How to hide information from yourself in a solo RPG

A more stable version of this article can be found on github.

The Problem

Since the early days of role-playing games there has been debate over which rolls the GM should make and which are the responsibility of the players. But I think that for “perception” checks it doesn’t really make sense for a player to roll. If, as a player, you roll to hear behind a door and succeed, but you’re told there is no sound, then you know there is nothing to be heard. But you ought to just be left in suspense.

If you play a solo RPG the situation is more challenging. If there is a probability p of a room being occupied, and probability q of you hearing the occupant if you listen at the door, how can you simulate listening without making a decision about whether the room is occupied before opening the door? I propose a little mathematical trick.
Helena Listening, by Arthur Rackham

Simulating conditional probabilities

Suppose P(M) = p and P(H|M) = q (and P(H|not M) = 0). Then P(H) = pq. So to simulate the probability of hearing something at a new door: roll to see if a monster is present, and then roll to hear it. If both come up positive then you hear a noise.

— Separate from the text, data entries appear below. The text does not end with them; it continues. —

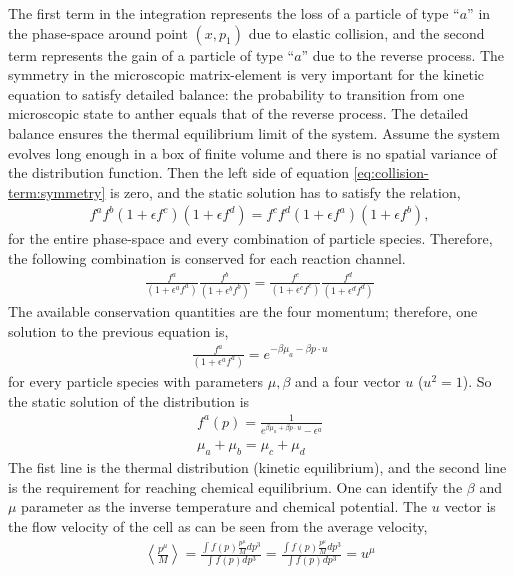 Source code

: The first term in the integration represents the loss of a particle of type ``$a$'' in the phase-space around point $(x, p_1)$ due to elastic collision, and the second term represents the gain of a particle of type ``$a$'' due to the reverse process.
The symmetry in the microscopic matrix-element is very important for the kinetic equation to satisfy detailed balance: the probability to transition from one microscopic state to anther equals  that of the reverse process.
The detailed balance ensures the thermal equilibrium limit of the system. 
Assume the system evolves long enough in a box of finite volume and there is no spatial variance of the distribution function.
Then the left side of equation \ref{eq:collision-term:symmetry} is zero, and the static solution has to satisfy the relation,
\begin{eqnarray}
f^a f^b (1+\epsilon f^c) (1+\epsilon f^d) = f^c f^d (1+\epsilon f^a) (1+\epsilon f^b),
\end{eqnarray}
for the entire phase-space and every combination of particle species.
Therefore, the following combination is conserved for each reaction channel.
 \begin{eqnarray}
\frac{f^a}{(1+\epsilon^a f^a)} \frac{f^b}{(1+\epsilon^b f^b)}
= \frac{f^c}{(1+\epsilon^c f^c)} \frac{f^d}{(1+\epsilon^d f^d)}
\end{eqnarray}
The available conservation quantities are the four momentum; therefore, one solution to the previous equation is,
\begin{eqnarray}
\frac{f^a}{(1+\epsilon^a f^a)} = e^{-\beta \mu_a-\beta p\cdot u}
\end{eqnarray}
for every particle species with parameters $\mu, \beta$ and a four vector $u$ ($u^2 = 1$). 
So the static solution of the distribution is 
\begin{eqnarray}
f^a(p) = \frac{1}{ e^{\beta \mu_a+\beta p\cdot u} - \epsilon^a} \label{eq:thermal}\\
\mu_a +\mu_b = \mu_c + \mu_d \label{eq:chem}
\end{eqnarray}
The fist line is the thermal distribution (kinetic equilibrium), and the second line is the requirement for reaching chemical equilibrium. 
One can identify the $\beta$ and $\mu$ parameter as the inverse temperature and chemical potential. The $u$ vector is the flow velocity of the cell as can be seen from the average velocity,
\begin{eqnarray}
\left\langle \frac{p^\mu}{M} \right\rangle = \frac{\int f(p) \frac{p^\mu}{M} dp^3}{\int f(p) dp^3} = \frac{\int f(p) \frac{p^\mu}{M} dp^3}{\int f(p) dp^3} = u^\mu
\end{eqnarray}

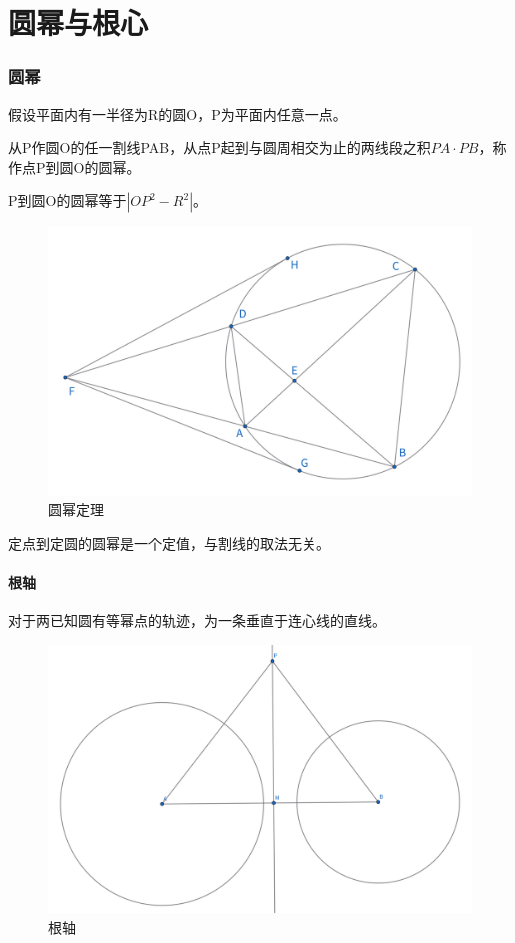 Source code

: \part{圆幂与根心}





\section{圆幂}
\begin{theorem}[圆幂定理]
    假设平面内有一半径为R的圆O，P为平面内任意一点。
    
    从P作圆O的任一割线PAB，从点P起到与圆周相交为止的两线段之积$PA\cdot PB$，称作点P到圆O的圆幂。
    
    P到圆O的圆幂等于$|OP^2 - R^2|$。
\end{theorem}
\begin{figure}[H]
    \centering
    \includegraphics[width=0.7\linewidth]{figures/圆幂定理.png}
    \caption{圆幂定理}
\end{figure}
\begin{remark}
    定点到定圆的圆幂是一个定值，与割线的取法无关。
\end{remark}

\newpage 
\subsection{根轴}
\begin{theorem}[根轴]
    对于两已知圆有等幂点的轨迹，为一条垂直于连心线的直线。
\end{theorem}
\begin{figure}[H]
    \centering
    \includegraphics[width=0.7\linewidth]{figures/根轴.png}
    \caption{根轴}
\end{figure}

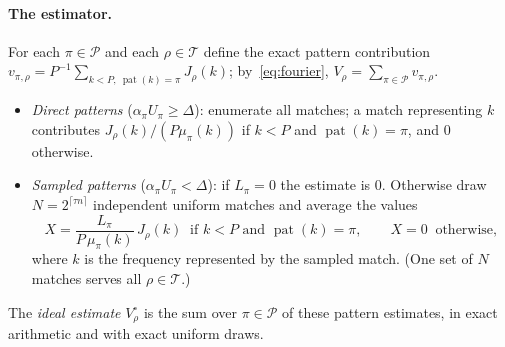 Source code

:\documentclass[11pt]{article}
\theoremstyle{definition}
\newcommand{\ceil}[1]{\lceil #1\rceil}
\newcommand{\cP}{\mathcal P}
\newcommand{\cT}{\mathcal T}
\newcommand{\pat}{\operatorname{pat}}
\begin{document}
\paragraph{The estimator.} For each $\pi\in\cP$ and each $\rho\in\cT$ define the exact pattern contribution
$v_{\pi,\rho}=P^{-1}\sum_{k<P,\ \pat(k)=\pi}J_\rho(k)$; by~\eqref{eq:fourier}, $V_\rho=\sum_{\pi\in\cP}v_{\pi,\rho}$.
\begin{itemize}
\item \emph{Direct patterns} ($\alpha_\pi U_\pi\ge\Delta$): enumerate all matches; a match representing $k$
contributes $J_\rho(k)/(P\mu_\pi(k))$ if $k<P$ and $\pat(k)=\pi$, and $0$ otherwise.
\item \emph{Sampled patterns} ($\alpha_\pi U_\pi<\Delta$): if $L_\pi=0$ the estimate is $0$. Otherwise draw
$N=2^{\ceil{\tau n}}$ independent uniform matches and average the values
\begin{equation}\label{eq:X}
 X=\frac{L_\pi}{P\,\mu_\pi(k)}\,J_\rho(k)\ \text{ if }k<P\text{ and }\pat(k)=\pi,\qquad X=0\ \text{ otherwise},
\end{equation}
where $k$ is the frequency represented by the sampled match. (One set of $N$ matches serves all $\rho\in\cT$.)
\end{itemize}
The \emph{ideal estimate} $V^\circ_\rho$ is the sum over $\pi\in\cP$ of these pattern estimates, in exact arithmetic
and with exact uniform draws.
\end{document}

But...but...you object, if the first roll came up positive you know there is a monster, removing the suspense if the second roll fails. Well this process does produce the correct (marginal) probability of hearing a noise at a fresh door. So you reinterpret the first roll not as determining whether a monster is present, but as just the first step in a two-step process to determine if a sound is heard.

But what if no sound is heard and we decide to open the door? We need to reduce the probability that we find a monster behind the door. In fact we need to sample P(M|not H). We could use Bayes’ theorem to compute this but chances are you won’t have any selection of dice that will give the correct probability. And anyway, you don’t want to be doing mathematics in the middle of a game, do you? 
There’s a straightforward trick. In the event that you heard no noise at the door and want to now open the door: roll (again) to see if there is a monster behind the door, and then roll to listen again. If the outcome of the two rolls matches the information that you know, ie. it predicts you hear nothing, then you can now accept the first roll as determining whether the monster is present. In that case the situation is more or less vacuously described by P(M|not H). If the two rolls disagree with what you know, ie. they predict you hear something, then repeat the roll of two dice. Keep repeating until it agrees with what you know. 

In general

There is a general method here though it’s only practical for simple situations. If you need to generate some hidden variables as part of a larger procedure, just generate them as usual, keep the variables you observe, and discard the hidden part. If you ever need to generate those hidden variables again, and remain consistent with previous rolls, resimulate from the beginning, restarting the rolls if they ever disagree with your previous observations.

In principle you could even do something like simulate an entire fight against a creature whose hit points remain unknown to you. But you’ll spend a lot of time rerolling the entire fight from the beginning. So It’s better for situations that only have a small number of steps, like listening at a door.